Work instructions: What lines in the listing below hold the string "newcommand"? Please copy them out.

Information shown:
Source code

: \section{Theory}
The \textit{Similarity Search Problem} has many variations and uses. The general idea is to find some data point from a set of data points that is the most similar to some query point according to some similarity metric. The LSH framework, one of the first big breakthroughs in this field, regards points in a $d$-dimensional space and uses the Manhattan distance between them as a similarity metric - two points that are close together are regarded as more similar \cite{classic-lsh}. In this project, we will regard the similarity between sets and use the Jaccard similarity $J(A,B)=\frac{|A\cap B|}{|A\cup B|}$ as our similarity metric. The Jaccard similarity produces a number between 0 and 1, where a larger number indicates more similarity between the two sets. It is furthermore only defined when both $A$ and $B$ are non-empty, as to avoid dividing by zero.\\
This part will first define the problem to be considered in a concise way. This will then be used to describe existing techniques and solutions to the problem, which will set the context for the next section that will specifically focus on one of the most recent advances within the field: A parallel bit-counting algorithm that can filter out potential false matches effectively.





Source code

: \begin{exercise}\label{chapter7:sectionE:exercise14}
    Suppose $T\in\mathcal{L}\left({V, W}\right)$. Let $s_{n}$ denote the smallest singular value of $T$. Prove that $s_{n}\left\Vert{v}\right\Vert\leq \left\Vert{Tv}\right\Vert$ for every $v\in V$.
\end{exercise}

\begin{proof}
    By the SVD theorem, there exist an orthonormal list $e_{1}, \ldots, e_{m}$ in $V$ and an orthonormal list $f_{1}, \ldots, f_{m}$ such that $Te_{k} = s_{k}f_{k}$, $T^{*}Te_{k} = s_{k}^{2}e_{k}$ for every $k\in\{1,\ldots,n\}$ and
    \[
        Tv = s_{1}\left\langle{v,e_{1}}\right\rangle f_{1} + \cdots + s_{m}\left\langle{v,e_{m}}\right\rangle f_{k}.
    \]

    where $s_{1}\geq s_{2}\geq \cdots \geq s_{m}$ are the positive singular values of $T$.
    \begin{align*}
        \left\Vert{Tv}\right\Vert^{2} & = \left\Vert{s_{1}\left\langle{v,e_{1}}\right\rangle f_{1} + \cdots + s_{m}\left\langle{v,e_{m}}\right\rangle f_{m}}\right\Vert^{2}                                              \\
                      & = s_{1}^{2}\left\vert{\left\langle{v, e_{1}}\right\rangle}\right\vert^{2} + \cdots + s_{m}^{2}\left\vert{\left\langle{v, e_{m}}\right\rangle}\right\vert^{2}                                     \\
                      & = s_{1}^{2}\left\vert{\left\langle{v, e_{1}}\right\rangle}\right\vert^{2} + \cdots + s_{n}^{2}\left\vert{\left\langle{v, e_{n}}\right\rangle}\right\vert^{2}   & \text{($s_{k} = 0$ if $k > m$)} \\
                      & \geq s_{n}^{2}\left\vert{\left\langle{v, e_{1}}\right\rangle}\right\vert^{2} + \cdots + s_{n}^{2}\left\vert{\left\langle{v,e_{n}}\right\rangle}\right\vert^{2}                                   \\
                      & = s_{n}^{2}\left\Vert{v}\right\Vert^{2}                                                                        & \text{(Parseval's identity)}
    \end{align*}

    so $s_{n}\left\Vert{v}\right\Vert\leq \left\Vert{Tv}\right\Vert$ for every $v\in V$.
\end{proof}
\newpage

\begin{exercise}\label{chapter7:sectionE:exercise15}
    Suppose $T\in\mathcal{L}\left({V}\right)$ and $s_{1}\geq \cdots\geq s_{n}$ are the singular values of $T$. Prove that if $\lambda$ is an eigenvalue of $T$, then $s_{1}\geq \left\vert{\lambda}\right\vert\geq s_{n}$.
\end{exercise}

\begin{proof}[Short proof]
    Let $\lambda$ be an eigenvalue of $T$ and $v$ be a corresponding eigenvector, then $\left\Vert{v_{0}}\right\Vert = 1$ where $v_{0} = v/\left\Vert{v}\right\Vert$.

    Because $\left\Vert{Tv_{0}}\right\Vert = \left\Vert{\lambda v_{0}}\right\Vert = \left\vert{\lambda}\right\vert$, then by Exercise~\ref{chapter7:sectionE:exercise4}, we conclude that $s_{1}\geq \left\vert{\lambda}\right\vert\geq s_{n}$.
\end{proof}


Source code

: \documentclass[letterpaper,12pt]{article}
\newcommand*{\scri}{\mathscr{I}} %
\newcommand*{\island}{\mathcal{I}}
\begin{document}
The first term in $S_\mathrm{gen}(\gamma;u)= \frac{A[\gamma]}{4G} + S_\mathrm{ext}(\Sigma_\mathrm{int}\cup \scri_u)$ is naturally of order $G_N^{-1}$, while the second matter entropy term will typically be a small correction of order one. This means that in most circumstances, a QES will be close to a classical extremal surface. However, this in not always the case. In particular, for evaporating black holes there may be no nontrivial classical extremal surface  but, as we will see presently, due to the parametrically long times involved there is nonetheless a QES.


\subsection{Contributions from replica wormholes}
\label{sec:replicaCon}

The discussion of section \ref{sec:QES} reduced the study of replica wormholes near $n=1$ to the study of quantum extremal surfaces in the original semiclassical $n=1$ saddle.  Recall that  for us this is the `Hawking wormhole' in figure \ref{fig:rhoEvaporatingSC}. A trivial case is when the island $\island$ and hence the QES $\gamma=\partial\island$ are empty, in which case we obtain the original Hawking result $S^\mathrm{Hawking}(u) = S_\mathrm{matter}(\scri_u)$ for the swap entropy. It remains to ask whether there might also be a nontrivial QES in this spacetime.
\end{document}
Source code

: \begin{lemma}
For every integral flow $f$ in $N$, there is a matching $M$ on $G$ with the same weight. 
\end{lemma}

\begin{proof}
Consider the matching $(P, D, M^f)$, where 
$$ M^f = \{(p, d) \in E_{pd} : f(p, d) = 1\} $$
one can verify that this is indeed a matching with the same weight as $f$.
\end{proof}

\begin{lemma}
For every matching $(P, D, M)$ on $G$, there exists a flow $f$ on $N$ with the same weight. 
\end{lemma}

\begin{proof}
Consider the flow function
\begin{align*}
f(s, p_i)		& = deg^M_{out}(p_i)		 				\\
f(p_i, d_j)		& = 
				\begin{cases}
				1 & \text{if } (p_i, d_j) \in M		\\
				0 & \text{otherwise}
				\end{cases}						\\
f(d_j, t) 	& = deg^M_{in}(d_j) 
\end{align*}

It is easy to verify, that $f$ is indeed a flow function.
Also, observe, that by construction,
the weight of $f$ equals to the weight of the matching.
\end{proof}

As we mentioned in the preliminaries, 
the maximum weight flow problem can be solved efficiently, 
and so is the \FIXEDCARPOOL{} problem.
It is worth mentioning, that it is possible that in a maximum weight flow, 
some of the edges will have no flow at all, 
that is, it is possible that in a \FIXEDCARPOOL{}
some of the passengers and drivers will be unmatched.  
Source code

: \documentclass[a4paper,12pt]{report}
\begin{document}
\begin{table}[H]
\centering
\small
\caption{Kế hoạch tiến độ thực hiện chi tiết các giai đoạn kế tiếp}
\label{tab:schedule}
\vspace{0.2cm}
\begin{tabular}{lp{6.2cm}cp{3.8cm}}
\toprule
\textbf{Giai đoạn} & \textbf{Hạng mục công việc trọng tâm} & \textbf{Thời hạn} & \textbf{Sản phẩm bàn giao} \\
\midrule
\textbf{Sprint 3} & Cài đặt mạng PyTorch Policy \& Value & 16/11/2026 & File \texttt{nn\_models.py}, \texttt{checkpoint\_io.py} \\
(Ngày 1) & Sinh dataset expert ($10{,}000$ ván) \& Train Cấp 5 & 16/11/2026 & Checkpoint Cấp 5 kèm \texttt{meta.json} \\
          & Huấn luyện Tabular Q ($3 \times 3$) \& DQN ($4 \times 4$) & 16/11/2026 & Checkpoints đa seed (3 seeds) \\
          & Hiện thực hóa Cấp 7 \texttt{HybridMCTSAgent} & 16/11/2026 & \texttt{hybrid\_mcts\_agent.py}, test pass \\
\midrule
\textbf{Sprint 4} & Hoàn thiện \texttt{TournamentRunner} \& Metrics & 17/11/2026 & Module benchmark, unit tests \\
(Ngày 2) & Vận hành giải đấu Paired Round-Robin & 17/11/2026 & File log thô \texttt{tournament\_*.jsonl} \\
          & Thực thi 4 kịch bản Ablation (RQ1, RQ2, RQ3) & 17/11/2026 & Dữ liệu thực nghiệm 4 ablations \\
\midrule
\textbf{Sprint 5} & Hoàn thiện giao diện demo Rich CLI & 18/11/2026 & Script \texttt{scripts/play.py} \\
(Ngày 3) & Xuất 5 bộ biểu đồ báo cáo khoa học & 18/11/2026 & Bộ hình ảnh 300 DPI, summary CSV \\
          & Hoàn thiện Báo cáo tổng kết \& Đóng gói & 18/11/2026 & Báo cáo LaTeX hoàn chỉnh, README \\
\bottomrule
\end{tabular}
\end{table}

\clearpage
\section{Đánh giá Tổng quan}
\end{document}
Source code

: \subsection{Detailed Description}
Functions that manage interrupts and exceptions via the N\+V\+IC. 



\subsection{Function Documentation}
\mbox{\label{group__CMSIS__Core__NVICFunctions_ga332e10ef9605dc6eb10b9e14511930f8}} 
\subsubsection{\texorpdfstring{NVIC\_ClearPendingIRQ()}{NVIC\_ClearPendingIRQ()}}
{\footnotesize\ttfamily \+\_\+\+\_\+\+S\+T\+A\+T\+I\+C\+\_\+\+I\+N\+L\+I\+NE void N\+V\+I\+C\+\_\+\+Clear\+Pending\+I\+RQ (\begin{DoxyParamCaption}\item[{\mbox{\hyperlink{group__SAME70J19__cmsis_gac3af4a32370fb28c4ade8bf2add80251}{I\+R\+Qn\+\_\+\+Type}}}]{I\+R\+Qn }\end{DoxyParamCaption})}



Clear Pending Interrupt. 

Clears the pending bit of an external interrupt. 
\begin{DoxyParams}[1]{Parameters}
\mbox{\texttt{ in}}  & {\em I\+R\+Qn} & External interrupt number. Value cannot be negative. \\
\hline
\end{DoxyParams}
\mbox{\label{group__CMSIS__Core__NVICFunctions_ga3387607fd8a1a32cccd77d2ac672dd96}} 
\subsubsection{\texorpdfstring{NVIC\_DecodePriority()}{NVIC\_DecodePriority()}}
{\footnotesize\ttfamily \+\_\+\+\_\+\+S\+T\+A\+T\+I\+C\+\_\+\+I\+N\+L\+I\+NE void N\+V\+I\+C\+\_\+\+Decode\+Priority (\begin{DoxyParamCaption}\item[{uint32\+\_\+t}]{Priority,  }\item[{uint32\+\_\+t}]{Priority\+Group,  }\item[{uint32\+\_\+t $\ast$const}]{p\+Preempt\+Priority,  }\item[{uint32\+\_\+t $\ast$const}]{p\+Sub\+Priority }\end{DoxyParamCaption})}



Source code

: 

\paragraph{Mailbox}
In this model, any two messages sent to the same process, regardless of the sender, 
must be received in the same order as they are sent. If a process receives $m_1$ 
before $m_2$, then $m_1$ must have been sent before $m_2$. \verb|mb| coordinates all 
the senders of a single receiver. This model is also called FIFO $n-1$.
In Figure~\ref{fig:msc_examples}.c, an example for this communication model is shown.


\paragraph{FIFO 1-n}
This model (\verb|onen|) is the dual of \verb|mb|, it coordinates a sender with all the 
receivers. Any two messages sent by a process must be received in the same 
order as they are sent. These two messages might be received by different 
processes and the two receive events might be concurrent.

Exercise answer:
\newcommand*{\scri}{\mathscr{I}} %
\newcommand*{\island}{\mathcal{I}}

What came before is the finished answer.